RECORDS FOR THE TASK below:

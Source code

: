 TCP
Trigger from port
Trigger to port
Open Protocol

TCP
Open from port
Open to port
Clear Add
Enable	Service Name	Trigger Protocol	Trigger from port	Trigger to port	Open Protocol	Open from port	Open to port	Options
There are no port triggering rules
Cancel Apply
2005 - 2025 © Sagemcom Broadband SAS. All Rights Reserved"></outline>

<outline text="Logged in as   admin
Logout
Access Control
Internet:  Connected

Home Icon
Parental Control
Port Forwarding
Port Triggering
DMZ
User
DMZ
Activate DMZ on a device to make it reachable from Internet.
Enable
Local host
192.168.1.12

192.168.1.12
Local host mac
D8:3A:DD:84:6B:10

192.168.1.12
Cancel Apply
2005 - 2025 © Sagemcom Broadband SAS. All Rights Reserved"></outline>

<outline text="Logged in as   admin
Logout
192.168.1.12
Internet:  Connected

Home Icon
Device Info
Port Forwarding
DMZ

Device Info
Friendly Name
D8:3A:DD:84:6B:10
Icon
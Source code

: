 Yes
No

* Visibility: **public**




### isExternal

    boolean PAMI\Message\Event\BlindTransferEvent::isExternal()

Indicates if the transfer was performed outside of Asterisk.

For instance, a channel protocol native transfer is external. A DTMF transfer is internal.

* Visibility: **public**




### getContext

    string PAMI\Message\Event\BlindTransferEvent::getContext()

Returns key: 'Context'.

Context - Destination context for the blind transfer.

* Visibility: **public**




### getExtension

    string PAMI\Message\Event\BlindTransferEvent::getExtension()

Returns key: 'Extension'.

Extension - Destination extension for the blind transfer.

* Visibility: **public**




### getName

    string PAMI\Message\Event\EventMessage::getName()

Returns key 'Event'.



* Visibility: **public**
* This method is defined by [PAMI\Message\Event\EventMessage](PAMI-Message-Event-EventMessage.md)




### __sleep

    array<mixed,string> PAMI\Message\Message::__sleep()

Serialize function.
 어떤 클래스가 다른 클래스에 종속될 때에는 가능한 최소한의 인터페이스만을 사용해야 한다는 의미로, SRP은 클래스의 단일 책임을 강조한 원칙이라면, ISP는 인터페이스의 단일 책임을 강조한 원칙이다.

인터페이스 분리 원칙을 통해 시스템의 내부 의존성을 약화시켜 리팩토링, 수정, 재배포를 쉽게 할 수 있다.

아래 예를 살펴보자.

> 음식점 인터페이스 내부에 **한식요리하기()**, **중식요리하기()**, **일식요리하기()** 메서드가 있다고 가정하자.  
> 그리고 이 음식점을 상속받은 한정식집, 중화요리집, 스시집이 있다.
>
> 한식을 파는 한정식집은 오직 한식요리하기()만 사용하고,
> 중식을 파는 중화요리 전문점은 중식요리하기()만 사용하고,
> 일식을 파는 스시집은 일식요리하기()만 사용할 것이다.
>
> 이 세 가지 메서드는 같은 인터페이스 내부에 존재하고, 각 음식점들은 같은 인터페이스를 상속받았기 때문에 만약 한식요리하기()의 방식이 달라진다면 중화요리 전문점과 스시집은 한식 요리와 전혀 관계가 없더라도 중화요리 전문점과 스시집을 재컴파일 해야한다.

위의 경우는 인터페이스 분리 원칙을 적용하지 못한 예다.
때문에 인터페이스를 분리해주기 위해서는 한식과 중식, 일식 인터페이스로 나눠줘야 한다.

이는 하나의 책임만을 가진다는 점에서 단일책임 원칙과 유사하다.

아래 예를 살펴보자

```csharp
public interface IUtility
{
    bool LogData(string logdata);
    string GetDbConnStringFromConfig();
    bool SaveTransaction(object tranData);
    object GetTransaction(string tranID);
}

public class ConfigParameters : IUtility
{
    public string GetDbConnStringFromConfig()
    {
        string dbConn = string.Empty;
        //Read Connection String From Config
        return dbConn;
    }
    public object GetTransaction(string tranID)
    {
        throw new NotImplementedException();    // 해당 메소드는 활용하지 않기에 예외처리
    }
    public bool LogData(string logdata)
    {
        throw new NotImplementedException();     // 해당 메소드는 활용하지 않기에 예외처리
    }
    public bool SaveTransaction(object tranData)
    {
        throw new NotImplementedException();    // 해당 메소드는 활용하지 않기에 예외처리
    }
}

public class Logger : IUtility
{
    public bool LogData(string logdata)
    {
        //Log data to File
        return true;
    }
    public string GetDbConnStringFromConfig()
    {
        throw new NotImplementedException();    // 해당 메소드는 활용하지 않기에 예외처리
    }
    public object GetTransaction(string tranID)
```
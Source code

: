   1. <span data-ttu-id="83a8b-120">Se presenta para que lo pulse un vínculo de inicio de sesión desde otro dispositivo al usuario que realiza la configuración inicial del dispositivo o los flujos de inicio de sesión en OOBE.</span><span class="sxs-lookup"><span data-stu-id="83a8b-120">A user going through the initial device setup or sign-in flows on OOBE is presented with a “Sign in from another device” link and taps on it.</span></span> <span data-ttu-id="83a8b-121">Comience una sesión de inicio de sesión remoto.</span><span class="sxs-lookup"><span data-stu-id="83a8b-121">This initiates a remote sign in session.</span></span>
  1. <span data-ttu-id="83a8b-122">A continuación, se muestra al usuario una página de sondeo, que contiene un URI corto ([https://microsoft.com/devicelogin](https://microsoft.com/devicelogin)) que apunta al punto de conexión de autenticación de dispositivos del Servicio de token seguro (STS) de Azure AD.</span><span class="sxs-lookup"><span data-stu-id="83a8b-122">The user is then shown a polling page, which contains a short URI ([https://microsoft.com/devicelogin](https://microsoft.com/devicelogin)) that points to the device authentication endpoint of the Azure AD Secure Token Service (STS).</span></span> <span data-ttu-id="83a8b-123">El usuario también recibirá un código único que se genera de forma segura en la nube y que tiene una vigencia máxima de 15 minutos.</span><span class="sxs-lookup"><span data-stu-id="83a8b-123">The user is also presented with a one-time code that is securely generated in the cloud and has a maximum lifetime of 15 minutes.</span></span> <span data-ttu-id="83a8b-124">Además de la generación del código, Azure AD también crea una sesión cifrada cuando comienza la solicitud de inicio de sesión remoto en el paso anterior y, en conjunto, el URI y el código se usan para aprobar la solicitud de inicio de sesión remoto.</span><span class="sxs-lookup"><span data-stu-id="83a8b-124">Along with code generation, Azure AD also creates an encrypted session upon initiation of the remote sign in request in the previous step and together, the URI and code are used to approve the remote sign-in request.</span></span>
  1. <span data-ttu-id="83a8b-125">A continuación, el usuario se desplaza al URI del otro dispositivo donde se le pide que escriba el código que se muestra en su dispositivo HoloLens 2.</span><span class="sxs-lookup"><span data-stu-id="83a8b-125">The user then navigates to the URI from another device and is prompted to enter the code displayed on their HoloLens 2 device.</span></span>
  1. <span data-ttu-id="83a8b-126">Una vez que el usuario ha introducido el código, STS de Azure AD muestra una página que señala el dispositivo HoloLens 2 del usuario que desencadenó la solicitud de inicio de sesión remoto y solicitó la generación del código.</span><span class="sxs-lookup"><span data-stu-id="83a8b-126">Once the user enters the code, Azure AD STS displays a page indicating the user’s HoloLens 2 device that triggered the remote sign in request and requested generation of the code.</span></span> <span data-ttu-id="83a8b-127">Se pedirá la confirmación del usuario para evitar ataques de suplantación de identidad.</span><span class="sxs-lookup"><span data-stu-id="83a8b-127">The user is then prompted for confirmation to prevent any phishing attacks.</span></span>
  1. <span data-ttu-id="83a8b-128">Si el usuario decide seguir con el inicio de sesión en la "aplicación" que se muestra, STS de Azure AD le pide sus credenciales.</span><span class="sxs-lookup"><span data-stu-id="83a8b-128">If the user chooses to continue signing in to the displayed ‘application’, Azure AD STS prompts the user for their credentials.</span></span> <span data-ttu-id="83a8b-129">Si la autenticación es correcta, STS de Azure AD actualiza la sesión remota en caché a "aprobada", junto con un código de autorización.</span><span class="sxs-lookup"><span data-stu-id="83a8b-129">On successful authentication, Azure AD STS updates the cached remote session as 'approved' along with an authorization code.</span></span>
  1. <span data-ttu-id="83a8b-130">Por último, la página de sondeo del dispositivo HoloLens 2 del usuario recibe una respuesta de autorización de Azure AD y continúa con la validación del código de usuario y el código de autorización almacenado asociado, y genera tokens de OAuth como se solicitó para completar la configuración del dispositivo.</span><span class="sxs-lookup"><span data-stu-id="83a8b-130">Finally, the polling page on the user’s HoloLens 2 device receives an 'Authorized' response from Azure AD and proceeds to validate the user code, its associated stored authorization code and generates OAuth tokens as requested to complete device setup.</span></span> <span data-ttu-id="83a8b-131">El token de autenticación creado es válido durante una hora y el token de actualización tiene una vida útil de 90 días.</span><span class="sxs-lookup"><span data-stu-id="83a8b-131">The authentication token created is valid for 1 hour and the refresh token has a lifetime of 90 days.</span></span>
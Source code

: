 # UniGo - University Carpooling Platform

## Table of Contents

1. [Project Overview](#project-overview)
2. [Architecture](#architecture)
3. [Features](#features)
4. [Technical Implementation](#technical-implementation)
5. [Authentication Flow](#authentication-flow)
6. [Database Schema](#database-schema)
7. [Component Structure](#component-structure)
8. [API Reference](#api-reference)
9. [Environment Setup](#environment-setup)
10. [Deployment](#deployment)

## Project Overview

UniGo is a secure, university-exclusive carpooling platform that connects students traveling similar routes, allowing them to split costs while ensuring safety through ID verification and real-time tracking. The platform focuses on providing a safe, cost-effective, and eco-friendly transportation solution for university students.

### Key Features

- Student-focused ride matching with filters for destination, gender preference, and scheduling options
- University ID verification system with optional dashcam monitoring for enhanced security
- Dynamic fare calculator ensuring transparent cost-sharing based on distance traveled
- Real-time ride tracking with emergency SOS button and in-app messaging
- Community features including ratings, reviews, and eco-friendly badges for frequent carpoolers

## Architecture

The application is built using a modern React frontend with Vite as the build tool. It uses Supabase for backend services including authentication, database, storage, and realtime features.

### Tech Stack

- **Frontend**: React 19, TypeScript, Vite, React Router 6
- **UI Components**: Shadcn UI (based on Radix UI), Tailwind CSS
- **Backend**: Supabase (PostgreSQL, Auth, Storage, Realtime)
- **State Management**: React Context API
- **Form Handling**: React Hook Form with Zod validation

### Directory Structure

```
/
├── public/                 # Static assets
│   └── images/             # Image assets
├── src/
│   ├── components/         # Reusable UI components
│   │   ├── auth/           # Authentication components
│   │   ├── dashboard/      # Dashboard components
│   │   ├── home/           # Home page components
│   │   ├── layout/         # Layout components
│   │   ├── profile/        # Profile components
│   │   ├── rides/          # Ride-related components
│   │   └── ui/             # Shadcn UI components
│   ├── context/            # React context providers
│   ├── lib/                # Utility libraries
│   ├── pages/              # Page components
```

End of RECORDS FOR THE TASK.

REQUIRED WORK - Take the stretch of lines above from the one containing "There are no port triggering rules" through the one containing "Returns key: 'Context'." and repeat it exactly, adding no other line.

TASK SOLUTION -
There are no port triggering rules
Cancel Apply
2005 - 2025 © Sagemcom Broadband SAS. All Rights Reserved"></outline>

<outline text="Logged in as   admin
Logout
Access Control
Internet:  Connected

Home Icon
Parental Control
Port Forwarding
Port Triggering
DMZ
User
DMZ
Activate DMZ on a device to make it reachable from Internet.
Enable
Local host
192.168.1.12

192.168.1.12
Local host mac
D8:3A:DD:84:6B:10

192.168.1.12
Cancel Apply
2005 - 2025 © Sagemcom Broadband SAS. All Rights Reserved"></outline>

<outline text="Logged in as   admin
Logout
192.168.1.12
Internet:  Connected

Home Icon
Device Info
Port Forwarding
DMZ

Device Info
Friendly Name
D8:3A:DD:84:6B:10
Icon
Source code

: Yes
No

* Visibility: **public**




### isExternal

    boolean PAMI\Message\Event\BlindTransferEvent::isExternal()

Indicates if the transfer was performed outside of Asterisk.

For instance, a channel protocol native transfer is external. A DTMF transfer is internal.

* Visibility: **public**




### getContext

    string PAMI\Message\Event\BlindTransferEvent::getContext()

Returns key: 'Context'.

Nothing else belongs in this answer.